== Segment start ==
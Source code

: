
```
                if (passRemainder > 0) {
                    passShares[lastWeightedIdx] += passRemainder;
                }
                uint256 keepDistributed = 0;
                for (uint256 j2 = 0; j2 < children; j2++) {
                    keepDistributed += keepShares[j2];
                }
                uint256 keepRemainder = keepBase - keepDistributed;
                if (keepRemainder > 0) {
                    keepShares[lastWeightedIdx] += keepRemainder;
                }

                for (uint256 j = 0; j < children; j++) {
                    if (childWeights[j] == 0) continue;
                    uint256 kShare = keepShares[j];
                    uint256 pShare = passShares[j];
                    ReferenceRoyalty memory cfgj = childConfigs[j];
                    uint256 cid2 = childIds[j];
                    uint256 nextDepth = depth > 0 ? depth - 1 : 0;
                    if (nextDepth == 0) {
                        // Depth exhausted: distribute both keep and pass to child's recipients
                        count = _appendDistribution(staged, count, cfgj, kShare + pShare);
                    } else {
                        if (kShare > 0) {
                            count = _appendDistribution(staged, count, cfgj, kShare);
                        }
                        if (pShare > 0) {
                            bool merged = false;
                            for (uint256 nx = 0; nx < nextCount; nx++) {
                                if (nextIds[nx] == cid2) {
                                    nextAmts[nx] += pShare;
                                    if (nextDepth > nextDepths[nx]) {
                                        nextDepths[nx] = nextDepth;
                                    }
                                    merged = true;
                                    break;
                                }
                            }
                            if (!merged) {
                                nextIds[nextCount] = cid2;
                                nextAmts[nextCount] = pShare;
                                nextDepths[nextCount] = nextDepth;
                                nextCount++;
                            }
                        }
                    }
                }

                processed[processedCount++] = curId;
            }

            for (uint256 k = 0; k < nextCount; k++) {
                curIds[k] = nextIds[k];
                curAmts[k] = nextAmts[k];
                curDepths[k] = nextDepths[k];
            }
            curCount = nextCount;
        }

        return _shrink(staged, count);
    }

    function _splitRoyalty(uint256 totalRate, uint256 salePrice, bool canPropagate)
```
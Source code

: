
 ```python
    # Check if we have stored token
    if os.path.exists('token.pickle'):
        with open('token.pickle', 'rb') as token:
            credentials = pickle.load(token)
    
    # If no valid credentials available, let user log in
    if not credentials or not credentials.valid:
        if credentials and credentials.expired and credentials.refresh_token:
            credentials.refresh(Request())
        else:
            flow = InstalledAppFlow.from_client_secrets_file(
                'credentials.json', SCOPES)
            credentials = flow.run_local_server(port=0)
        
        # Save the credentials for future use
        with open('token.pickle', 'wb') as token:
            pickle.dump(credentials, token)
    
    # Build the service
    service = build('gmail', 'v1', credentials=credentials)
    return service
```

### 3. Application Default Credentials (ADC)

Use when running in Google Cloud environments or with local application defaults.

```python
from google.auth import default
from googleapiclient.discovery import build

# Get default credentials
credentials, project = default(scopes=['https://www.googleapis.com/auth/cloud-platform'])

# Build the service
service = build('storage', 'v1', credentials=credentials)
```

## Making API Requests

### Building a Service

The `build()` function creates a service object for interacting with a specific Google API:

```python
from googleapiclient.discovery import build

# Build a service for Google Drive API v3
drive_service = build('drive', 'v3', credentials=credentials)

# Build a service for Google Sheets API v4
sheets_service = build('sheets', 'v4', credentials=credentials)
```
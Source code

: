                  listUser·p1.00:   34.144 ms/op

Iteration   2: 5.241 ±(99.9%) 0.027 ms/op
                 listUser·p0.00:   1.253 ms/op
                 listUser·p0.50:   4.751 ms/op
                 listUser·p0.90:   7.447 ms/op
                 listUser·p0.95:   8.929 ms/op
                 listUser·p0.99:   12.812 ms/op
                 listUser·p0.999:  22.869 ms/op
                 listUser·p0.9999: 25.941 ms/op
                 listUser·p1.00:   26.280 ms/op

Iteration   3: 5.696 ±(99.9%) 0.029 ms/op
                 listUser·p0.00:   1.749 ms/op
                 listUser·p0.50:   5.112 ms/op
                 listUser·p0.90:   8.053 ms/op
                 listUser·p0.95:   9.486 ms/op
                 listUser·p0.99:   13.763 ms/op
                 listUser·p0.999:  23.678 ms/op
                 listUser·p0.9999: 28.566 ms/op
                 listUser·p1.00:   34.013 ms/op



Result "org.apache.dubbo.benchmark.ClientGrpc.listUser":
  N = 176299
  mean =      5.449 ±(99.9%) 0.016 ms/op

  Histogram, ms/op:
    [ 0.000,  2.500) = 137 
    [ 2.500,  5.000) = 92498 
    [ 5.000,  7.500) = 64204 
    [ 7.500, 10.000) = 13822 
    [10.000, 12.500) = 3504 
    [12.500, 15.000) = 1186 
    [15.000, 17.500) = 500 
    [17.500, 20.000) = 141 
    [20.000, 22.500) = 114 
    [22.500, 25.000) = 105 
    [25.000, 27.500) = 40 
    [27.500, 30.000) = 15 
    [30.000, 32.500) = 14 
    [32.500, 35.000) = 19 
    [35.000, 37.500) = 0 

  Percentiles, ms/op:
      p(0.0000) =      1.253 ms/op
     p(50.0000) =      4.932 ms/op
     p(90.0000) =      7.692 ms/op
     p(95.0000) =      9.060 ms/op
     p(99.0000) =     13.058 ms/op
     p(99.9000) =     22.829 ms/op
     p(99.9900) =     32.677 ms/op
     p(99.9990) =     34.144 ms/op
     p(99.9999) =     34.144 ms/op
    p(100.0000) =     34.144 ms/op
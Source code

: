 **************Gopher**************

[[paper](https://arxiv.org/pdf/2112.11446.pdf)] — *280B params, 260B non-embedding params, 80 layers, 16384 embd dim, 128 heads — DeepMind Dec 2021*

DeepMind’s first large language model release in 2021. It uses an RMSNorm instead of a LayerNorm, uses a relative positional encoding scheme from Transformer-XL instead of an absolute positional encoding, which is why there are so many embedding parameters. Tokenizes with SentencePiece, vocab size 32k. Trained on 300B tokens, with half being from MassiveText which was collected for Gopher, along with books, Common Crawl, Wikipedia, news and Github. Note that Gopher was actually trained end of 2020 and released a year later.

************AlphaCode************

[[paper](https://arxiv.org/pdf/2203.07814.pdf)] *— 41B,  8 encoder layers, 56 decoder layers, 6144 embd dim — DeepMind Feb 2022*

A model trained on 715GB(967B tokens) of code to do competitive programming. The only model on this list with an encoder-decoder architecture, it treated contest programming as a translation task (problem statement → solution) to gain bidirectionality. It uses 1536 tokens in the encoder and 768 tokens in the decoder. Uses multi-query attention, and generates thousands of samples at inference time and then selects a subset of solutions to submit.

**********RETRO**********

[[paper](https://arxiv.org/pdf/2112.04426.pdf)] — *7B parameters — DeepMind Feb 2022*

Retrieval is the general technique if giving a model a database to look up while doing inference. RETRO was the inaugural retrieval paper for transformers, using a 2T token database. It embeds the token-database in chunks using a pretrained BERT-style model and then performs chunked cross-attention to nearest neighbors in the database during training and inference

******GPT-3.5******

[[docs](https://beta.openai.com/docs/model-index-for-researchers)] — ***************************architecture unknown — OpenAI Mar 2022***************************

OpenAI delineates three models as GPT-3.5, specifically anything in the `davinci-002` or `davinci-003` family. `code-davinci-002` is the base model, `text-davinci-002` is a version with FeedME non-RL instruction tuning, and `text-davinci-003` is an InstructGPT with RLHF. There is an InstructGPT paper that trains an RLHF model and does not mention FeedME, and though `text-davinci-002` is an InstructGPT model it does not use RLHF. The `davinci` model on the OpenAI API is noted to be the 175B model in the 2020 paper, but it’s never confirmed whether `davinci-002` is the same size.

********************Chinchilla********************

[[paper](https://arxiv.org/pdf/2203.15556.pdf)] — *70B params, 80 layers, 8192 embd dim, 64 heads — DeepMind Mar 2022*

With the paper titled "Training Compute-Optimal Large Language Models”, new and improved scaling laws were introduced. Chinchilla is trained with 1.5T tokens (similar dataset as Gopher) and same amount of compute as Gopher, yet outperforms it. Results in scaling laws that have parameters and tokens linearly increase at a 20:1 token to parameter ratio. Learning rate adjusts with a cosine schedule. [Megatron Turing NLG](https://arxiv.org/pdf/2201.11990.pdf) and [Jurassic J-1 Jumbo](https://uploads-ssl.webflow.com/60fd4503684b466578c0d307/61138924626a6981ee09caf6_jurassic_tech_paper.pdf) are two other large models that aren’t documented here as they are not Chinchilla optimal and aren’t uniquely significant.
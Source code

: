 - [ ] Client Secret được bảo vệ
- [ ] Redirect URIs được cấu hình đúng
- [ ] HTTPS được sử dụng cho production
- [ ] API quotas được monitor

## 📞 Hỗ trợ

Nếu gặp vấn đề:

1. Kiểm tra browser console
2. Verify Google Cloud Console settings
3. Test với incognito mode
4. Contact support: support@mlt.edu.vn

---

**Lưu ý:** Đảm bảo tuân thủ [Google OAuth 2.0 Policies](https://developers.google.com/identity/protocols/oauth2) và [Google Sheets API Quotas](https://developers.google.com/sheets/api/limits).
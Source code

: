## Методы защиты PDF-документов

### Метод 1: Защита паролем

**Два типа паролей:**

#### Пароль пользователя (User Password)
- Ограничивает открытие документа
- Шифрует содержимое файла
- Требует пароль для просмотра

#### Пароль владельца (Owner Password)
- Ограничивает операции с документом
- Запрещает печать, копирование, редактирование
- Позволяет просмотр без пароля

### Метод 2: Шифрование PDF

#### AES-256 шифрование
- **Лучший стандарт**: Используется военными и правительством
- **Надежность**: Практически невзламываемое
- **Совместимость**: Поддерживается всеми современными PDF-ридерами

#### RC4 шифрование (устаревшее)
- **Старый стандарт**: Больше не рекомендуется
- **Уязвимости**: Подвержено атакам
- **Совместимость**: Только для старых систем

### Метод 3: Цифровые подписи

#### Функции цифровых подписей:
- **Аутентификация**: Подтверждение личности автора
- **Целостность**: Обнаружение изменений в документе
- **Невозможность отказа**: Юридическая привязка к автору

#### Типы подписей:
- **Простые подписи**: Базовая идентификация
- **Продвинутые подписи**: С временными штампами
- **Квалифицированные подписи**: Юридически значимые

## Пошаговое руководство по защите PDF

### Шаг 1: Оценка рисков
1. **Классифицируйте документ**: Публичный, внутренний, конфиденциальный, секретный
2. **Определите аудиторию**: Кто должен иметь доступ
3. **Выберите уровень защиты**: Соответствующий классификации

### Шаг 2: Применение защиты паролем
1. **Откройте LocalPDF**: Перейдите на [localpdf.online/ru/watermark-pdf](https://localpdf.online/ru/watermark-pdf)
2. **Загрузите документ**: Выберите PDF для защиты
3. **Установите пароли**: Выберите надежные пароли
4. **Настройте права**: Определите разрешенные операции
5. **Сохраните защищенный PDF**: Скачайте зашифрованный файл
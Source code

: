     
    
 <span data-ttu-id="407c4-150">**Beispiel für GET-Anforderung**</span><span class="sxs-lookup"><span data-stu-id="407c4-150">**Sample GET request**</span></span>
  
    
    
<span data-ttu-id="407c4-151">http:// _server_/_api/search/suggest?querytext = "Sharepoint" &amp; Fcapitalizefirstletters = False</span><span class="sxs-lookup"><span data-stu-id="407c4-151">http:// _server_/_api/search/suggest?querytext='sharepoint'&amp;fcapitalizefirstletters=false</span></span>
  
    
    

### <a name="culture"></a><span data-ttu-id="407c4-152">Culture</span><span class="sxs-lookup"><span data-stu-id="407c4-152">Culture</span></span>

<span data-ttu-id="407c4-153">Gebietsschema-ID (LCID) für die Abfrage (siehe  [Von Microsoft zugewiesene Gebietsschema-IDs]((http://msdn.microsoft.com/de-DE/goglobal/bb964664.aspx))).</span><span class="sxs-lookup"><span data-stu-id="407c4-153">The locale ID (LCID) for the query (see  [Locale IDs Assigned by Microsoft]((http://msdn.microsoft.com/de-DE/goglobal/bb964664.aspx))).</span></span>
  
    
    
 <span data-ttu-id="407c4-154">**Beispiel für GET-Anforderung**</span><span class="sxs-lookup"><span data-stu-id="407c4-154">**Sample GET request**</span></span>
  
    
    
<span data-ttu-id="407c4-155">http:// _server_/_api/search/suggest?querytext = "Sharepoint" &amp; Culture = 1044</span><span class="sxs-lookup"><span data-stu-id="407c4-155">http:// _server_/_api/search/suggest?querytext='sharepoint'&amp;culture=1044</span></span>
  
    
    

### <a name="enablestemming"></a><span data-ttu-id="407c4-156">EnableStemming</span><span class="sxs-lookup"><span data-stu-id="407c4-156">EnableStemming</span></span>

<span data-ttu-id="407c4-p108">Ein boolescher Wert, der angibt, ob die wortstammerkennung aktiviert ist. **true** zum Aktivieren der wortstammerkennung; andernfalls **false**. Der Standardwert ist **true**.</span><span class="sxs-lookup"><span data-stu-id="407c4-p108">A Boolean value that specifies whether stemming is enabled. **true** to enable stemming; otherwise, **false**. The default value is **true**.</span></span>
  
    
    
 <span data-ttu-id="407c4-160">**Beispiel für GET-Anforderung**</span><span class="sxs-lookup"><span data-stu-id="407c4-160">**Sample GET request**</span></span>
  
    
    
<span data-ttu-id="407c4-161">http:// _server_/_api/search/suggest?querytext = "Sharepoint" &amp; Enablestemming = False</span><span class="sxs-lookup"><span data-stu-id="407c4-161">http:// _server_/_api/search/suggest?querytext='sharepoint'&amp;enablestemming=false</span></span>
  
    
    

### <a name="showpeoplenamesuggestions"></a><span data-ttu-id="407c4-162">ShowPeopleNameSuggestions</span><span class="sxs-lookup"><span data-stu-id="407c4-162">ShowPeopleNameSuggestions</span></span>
== Segment end ==
**Work request**
The answer should be only the number of lines in the data that contain the string "стандарт".

**Solution below**
2